Axod did not answer immediately. He drew a slow, steadying breath before speaking, his tone calm and deliberate. “Intervention assumes rupture,” he said quietly. “What I see is strain. Strain can fracture a structure… or reinforce it, depending on how it’s carried.”

He held Karim’s gaze.

“I’m not allowing survival to be mistaken for success. But I’m also not pathologizing resilience. The crew is functioning while carrying what happened. That distinction matters.” He leaned forward slightly, sharing the space rather than contesting it. “My work is no longer reactive. I conduct scheduled check-ins with department heads whether requested or not. I track behavioral drift — overperformance, withdrawal, shifts in risk tolerance, interpersonal friction. When those indicators rise, I intervene structurally: shared briefings, cross-department collaboration, sustained contact. Cohesion grows from connection, not reassurance.”

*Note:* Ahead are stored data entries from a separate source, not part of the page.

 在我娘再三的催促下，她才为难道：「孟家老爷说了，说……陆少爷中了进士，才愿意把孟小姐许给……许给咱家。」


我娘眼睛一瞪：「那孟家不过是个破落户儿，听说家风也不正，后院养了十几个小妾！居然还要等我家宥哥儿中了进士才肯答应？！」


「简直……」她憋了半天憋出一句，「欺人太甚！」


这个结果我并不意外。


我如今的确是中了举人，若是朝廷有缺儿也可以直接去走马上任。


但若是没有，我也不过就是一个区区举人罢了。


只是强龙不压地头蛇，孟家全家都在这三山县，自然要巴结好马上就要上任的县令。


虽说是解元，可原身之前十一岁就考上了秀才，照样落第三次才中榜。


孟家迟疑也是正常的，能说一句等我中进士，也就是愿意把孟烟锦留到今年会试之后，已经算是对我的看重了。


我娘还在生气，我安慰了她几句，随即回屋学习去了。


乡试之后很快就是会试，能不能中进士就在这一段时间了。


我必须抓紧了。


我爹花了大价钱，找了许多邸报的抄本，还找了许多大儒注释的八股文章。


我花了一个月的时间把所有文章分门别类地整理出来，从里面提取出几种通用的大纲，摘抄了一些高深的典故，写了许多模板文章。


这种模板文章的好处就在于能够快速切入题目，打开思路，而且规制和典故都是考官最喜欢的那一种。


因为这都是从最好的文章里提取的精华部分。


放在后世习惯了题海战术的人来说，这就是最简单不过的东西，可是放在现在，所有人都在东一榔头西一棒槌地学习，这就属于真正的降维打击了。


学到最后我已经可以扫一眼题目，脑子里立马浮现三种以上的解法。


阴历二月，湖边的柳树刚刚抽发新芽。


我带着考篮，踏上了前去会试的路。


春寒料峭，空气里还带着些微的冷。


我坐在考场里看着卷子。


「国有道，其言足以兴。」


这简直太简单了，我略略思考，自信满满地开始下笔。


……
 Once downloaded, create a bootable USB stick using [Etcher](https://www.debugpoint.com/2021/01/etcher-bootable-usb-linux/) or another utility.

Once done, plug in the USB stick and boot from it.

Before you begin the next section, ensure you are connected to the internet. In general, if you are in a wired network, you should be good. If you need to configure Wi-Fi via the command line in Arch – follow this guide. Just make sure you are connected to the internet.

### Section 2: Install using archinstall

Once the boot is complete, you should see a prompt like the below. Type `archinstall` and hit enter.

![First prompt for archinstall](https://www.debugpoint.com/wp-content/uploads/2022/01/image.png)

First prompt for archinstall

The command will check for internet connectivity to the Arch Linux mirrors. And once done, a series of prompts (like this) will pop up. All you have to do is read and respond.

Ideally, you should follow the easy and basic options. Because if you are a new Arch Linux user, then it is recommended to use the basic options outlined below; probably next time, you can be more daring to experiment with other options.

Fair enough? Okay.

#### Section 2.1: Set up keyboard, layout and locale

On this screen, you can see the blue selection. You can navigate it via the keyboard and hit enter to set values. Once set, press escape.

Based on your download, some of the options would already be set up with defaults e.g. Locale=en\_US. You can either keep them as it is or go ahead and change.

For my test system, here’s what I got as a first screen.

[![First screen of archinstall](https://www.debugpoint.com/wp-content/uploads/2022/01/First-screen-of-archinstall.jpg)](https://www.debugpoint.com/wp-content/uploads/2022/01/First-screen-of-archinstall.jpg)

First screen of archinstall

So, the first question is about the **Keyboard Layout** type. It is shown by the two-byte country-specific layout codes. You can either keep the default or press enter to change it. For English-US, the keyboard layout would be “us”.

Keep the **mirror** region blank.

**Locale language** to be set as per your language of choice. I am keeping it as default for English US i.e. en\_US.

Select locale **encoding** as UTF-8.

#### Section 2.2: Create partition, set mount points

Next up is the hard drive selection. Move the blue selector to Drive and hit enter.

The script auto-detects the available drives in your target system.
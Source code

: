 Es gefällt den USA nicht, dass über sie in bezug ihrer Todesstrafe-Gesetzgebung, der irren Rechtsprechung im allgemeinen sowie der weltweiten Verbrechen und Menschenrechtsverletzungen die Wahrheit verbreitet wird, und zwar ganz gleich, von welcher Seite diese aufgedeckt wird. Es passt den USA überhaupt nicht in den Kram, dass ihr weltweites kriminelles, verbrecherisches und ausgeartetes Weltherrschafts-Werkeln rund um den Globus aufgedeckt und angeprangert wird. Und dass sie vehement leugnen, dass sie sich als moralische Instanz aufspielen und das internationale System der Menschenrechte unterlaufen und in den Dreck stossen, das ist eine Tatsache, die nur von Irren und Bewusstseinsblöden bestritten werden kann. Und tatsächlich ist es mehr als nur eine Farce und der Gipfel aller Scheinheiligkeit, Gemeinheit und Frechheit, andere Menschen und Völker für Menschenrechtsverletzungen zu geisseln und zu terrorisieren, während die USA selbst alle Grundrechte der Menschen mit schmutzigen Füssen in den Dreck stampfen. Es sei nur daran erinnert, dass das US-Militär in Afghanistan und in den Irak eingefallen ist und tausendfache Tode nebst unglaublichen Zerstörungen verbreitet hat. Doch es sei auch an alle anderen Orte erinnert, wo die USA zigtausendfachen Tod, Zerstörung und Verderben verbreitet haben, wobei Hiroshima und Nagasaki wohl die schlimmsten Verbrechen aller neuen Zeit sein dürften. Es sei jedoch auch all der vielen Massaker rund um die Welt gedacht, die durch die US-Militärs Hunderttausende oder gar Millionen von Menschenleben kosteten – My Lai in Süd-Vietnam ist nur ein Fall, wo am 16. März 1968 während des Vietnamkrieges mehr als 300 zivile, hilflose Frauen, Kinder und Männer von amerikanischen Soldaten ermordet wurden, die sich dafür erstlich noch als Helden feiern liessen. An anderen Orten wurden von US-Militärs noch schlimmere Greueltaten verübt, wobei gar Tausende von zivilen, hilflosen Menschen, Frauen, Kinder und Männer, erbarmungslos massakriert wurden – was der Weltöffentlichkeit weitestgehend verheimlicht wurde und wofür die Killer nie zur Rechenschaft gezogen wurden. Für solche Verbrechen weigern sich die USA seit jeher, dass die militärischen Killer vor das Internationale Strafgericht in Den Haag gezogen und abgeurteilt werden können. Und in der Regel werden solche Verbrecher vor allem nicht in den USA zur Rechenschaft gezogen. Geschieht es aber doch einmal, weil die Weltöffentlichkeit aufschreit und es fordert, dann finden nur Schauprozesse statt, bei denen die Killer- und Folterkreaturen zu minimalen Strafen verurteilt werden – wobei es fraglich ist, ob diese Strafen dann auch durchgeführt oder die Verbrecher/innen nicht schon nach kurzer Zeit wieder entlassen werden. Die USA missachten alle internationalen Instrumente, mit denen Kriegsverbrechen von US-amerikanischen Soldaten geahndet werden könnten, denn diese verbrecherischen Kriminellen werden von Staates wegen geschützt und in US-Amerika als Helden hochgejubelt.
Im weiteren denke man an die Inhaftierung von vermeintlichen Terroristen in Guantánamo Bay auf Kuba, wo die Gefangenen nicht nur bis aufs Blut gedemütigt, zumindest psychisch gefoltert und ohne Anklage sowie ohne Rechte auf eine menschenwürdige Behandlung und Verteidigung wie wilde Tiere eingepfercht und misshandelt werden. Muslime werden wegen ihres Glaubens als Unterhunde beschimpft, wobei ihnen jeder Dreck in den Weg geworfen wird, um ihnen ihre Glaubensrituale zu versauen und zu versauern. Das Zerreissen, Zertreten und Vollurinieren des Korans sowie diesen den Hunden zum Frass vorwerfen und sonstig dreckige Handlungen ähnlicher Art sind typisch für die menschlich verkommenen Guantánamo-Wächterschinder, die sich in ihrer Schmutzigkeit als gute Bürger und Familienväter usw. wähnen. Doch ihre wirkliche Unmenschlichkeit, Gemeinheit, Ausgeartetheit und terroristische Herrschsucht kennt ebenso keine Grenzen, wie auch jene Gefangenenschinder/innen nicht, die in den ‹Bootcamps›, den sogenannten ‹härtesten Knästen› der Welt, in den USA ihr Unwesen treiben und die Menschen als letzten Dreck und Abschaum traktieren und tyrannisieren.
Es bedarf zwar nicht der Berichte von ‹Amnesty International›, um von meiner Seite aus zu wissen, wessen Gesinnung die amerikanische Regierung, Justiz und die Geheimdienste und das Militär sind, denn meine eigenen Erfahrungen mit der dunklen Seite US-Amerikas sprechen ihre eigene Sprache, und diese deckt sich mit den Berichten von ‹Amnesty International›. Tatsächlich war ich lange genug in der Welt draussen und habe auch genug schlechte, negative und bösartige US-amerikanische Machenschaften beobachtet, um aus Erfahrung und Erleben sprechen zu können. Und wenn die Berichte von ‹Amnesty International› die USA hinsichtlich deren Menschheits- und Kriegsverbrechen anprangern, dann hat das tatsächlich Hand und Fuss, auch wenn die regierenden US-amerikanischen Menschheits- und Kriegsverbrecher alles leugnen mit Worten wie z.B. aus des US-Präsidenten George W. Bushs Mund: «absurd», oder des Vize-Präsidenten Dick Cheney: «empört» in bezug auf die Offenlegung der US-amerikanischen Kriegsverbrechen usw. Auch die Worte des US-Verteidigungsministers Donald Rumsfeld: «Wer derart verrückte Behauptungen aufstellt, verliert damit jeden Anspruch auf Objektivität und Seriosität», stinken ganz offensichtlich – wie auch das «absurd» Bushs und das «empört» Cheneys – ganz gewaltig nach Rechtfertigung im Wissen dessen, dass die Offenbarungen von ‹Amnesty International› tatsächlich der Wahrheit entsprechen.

A brief pause. “You asked how I keep the crew from the brink. I ensure no one believes they stand there alone. And I do not exempt myself from that scrutiny.” The Doosodarian settled back slightly.“You’re right — morale is infrastructure. Infrastructure requires maintenance, but also trust in its design. This crew is adapting under load, not deteriorating.”

A final measured beat. “If you believe reinforcement is required, I welcome collaboration. Pressure applied precisely strengthens a system. Applied indiscriminately, it fractures one.”

Karim was silent for a moment as one dark eyebrow lifted, enough to indicate that something in the response had registered as worthy of note.

"Strain can reinforce," he repeated, as though testing the weight of the phrase. His gaze and tone became more analytical and less probing, now. "I believe you have provided a firm understanding and explanation." He shifted back in his chair. "You have identified drift vectors and you are tracking behavioural variance. You are intervening structurally rather than sentimentally."

The arch of his brow settled as he continued. "You have articulated your framework clearly. That was my objective." His head inclined slightly. "You are not mistaking survival for victory. You are measuring adaptation under load. That distinction is operationally significant."

His eyes held Axod's steadily now, not as adversary, but as peer under evaluation.

"The Pathfinder Project will be exerting increased influence over the Sojourner’s mission profile in the coming weeks. Diplomatic pacing and risk tolerance in first and second contact scenarios." A slight narrowing of his eyes."Psychological infrastructure will be tested accordingly."

Another pause, and then he rose smoothly to his feet, stepping towards the other man.

"I will accept your invitation to collaborate. Iwould prefer to reinforce an adaptive system rather than reconstruct a collapsed one." He gestured for the counsellor to rise, too. "For the record, Lieutenant Qo," he added evenly, "you did not answer defensively. That is rare." A final, almost imperceptible nod. "Continue your maintenance. I look forward to our collusion."

Axod rose slowly from his seat, the movement measured, deliberate. The word ‘collusion’ lingered in his mind like a sour aftertaste he couldn’t quite wash away. It circled there, heavy and persistent, refusing to settle into anything easily defined. He knew the name for the feeling would come later, after reflection, after distance, but for now it existed as a vague, uncomfortable weight somewhere behind his ribs.

An ickiness had settled over him sometime during the conversation, quiet but unmistakable. It clung to the edges of the room, to the sterile air, to the deliberate calm of the exchange they’d just had. Axod pushed the sensation aside with practiced discipline. A counselor who chased every emotional ripple in real time would never get anything done. He straightened slightly.

“I appreciate your time, Commander,” he said, his voice polite and controlled, the words delivered with a courteous dip of his head. The courtesy was genuine enough. The comfort was not.

For a brief moment he lingered, as though some part of him expected another comment, another clinical observation to dissect the moment further. When none came, Axod turned toward the door, the quiet hum of the room following him as he prepared to step back out into the corridor, carrying with him the faint, uneasy sense that the conversation had revealed far more than it had resolved.